*WHAT TO DO*
The answer must repeat every record exactly, with no pictures in it.

- Opening Delimiter -

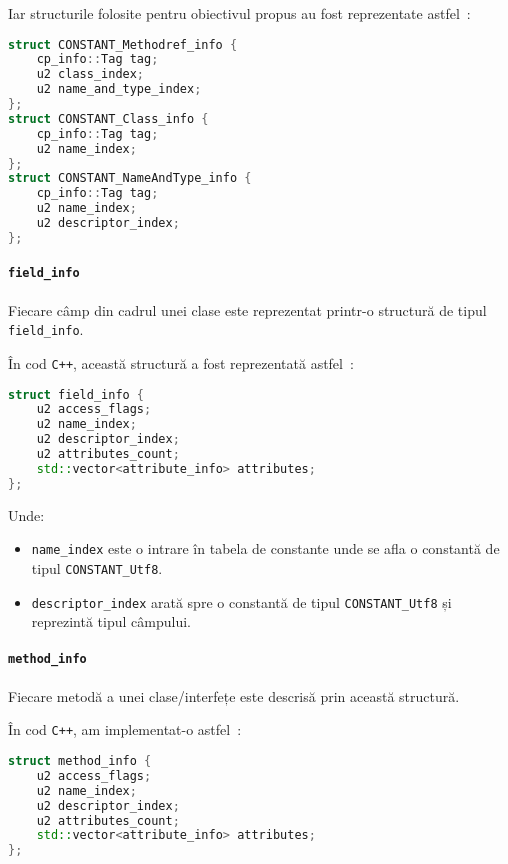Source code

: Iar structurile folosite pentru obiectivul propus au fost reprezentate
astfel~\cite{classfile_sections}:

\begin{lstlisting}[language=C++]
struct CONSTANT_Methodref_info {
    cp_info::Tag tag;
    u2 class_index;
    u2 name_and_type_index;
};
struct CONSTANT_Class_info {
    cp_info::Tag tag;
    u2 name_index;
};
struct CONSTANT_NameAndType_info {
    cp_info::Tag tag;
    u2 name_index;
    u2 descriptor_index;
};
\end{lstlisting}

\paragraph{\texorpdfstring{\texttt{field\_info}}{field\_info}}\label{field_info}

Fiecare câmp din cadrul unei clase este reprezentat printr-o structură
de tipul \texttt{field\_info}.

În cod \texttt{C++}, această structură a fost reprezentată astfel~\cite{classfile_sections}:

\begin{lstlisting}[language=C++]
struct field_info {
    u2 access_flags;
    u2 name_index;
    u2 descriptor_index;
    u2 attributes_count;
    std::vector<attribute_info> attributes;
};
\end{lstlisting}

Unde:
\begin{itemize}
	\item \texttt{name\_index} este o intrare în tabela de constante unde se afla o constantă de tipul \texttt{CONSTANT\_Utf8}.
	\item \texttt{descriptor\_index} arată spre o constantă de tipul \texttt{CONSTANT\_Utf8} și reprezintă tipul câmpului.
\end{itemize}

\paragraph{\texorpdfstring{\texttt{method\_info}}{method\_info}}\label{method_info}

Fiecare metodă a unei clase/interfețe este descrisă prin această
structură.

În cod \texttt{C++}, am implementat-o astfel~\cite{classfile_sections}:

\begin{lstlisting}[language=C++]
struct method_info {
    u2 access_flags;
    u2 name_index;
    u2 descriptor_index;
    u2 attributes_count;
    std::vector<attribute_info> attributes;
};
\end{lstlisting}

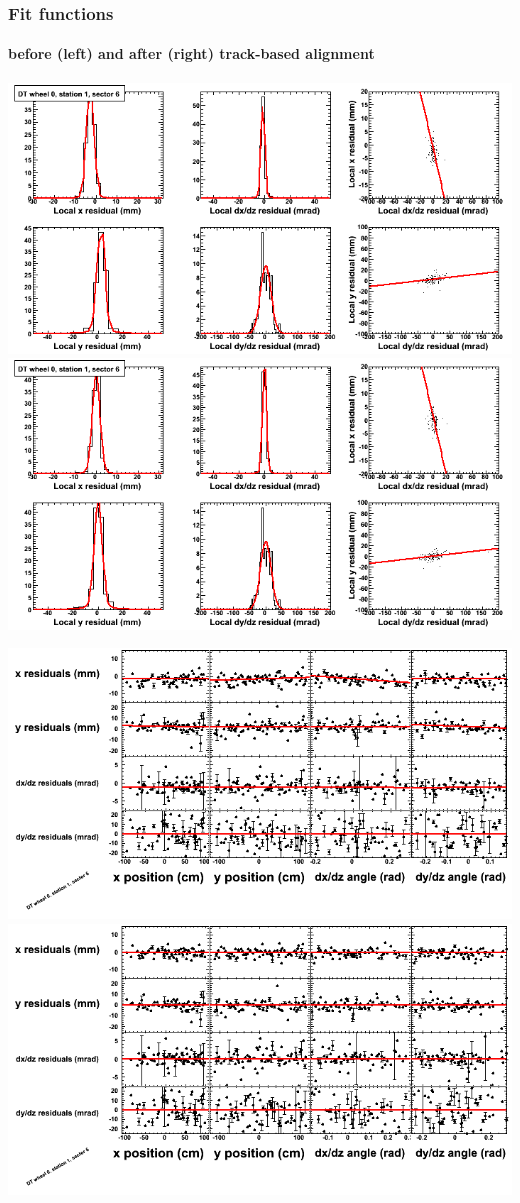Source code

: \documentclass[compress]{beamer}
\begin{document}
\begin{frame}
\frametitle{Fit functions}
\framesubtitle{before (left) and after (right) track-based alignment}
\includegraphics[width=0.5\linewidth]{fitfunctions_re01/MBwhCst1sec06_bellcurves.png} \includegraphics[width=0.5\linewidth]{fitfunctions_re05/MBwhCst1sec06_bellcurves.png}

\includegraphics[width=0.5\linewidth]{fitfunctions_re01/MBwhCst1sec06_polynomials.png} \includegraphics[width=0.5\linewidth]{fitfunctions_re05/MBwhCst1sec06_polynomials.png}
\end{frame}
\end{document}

- Closing Delimiter -

*EXERCISE OUTPUT*
Source code

: Iar structurile folosite pentru obiectivul propus au fost reprezentate
astfel~\cite{classfile_sections}:

\begin{lstlisting}[language=C++]
struct CONSTANT_Methodref_info {
    cp_info::Tag tag;
    u2 class_index;
    u2 name_and_type_index;
};
struct CONSTANT_Class_info {
    cp_info::Tag tag;
    u2 name_index;
};
struct CONSTANT_NameAndType_info {
    cp_info::Tag tag;
    u2 name_index;
    u2 descriptor_index;
};
\end{lstlisting}

\paragraph{\texorpdfstring{\texttt{field\_info}}{field\_info}}\label{field_info}

Fiecare câmp din cadrul unei clase este reprezentat printr-o structură
de tipul \texttt{field\_info}.

În cod \texttt{C++}, această structură a fost reprezentată astfel~\cite{classfile_sections}:

\begin{lstlisting}[language=C++]
struct field_info {
    u2 access_flags;
    u2 name_index;
    u2 descriptor_index;
    u2 attributes_count;
    std::vector<attribute_info> attributes;
};
\end{lstlisting}

Unde:
\begin{itemize}
	\item \texttt{name\_index} este o intrare în tabela de constante unde se afla o constantă de tipul \texttt{CONSTANT\_Utf8}.
	\item \texttt{descriptor\_index} arată spre o constantă de tipul \texttt{CONSTANT\_Utf8} și reprezintă tipul câmpului.
\end{itemize}

\paragraph{\texorpdfstring{\texttt{method\_info}}{method\_info}}\label{method_info}

Fiecare metodă a unei clase/interfețe este descrisă prin această
structură.

În cod \texttt{C++}, am implementat-o astfel~\cite{classfile_sections}:

\begin{lstlisting}[language=C++]
struct method_info {
    u2 access_flags;
    u2 name_index;
    u2 descriptor_index;
    u2 attributes_count;
    std::vector<attribute_info> attributes;
};
\end{lstlisting}

Source code

: \documentclass[compress]{beamer}
\begin{document}
\begin{frame}
\frametitle{Fit functions}
\framesubtitle{before (left) and after (right) track-based alignment}
\includegraphics[width=0.5\linewidth]{fitfunctions_re01/MBwhCst1sec06_bellcurves.png} \includegraphics[width=0.5\linewidth]{fitfunctions_re05/MBwhCst1sec06_bellcurves.png}

\includegraphics[width=0.5\linewidth]{fitfunctions_re01/MBwhCst1sec06_polynomials.png} \includegraphics[width=0.5\linewidth]{fitfunctions_re05/MBwhCst1sec06_polynomials.png}
\end{frame}
\end{document}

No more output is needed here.